Stored data:

┌──

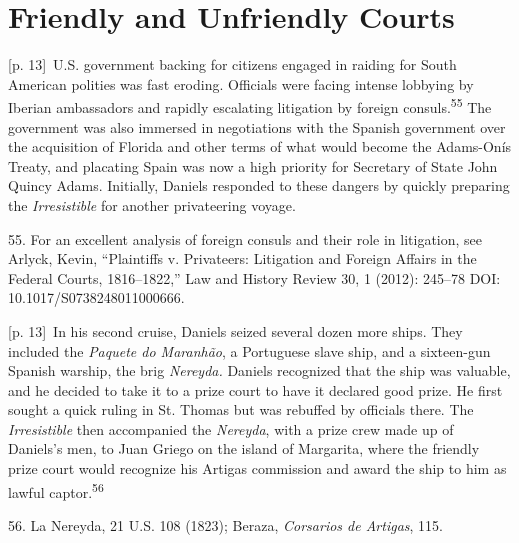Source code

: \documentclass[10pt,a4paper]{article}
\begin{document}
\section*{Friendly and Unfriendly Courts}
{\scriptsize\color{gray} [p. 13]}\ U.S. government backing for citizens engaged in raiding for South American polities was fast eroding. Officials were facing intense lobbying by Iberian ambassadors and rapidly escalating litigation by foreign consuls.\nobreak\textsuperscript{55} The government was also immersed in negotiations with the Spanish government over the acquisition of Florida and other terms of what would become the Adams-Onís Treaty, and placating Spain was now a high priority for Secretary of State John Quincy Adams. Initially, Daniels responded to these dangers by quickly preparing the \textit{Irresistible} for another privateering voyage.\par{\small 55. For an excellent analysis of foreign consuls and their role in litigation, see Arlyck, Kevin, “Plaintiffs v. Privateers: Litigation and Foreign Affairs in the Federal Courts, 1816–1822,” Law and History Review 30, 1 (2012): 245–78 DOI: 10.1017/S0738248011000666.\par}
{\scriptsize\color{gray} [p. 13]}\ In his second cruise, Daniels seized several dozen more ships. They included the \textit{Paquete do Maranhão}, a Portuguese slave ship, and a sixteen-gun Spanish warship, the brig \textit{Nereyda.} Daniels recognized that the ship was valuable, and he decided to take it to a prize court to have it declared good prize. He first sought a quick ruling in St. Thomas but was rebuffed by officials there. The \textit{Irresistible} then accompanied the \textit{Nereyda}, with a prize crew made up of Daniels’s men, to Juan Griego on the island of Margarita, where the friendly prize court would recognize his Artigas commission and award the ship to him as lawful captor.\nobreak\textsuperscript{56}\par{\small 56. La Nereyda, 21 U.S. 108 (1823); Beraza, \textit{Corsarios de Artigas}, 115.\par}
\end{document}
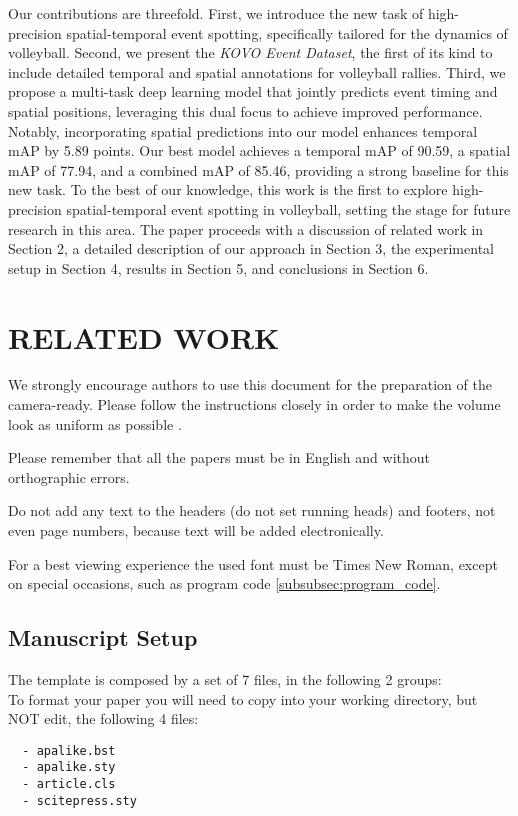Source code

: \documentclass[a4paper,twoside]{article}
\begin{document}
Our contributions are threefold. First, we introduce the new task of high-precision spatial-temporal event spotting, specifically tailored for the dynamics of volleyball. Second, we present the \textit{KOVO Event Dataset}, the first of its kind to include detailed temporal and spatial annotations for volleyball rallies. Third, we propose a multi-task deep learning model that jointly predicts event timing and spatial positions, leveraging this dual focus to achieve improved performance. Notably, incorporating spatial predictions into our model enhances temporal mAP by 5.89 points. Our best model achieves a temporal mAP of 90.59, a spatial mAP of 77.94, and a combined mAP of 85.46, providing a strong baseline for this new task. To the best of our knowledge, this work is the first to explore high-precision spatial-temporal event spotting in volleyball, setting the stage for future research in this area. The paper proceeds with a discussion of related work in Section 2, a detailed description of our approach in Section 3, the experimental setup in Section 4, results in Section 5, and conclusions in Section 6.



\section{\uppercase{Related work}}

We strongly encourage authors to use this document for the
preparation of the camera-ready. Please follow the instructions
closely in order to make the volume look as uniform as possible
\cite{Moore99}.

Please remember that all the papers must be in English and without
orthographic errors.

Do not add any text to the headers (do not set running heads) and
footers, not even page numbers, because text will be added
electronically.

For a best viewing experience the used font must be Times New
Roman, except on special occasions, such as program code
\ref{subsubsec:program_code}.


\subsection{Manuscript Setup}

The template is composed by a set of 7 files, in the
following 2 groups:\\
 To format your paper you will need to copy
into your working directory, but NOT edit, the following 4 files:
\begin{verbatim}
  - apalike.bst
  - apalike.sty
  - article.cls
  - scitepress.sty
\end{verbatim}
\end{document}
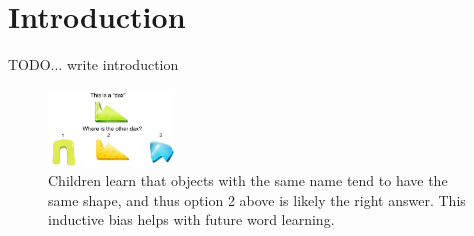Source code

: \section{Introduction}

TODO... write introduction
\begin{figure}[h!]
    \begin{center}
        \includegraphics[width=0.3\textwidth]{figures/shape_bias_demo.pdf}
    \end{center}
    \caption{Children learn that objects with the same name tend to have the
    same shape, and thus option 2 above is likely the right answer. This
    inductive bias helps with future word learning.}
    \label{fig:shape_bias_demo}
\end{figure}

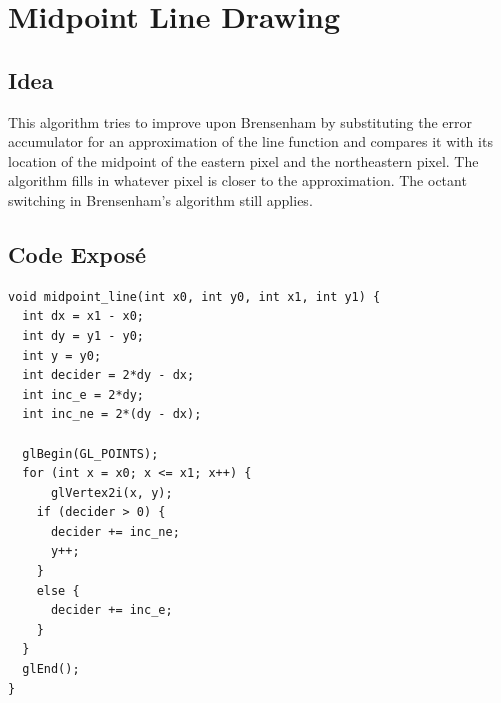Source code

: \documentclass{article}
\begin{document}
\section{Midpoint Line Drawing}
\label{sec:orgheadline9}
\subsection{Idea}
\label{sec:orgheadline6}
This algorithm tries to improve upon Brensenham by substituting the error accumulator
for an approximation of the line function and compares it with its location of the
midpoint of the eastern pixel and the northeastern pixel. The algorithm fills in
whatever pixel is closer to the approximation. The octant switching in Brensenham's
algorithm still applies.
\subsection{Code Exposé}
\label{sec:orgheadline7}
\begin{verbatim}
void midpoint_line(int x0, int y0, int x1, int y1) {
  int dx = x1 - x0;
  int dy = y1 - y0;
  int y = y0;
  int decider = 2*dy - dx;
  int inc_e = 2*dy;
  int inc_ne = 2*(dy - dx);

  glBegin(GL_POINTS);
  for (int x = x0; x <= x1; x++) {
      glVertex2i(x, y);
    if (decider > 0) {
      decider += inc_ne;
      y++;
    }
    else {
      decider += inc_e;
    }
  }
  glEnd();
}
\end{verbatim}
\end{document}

└──

What to do:
Find how many lines of the entries contain "Brensenham". Respond with the number only.

Exercise output:
2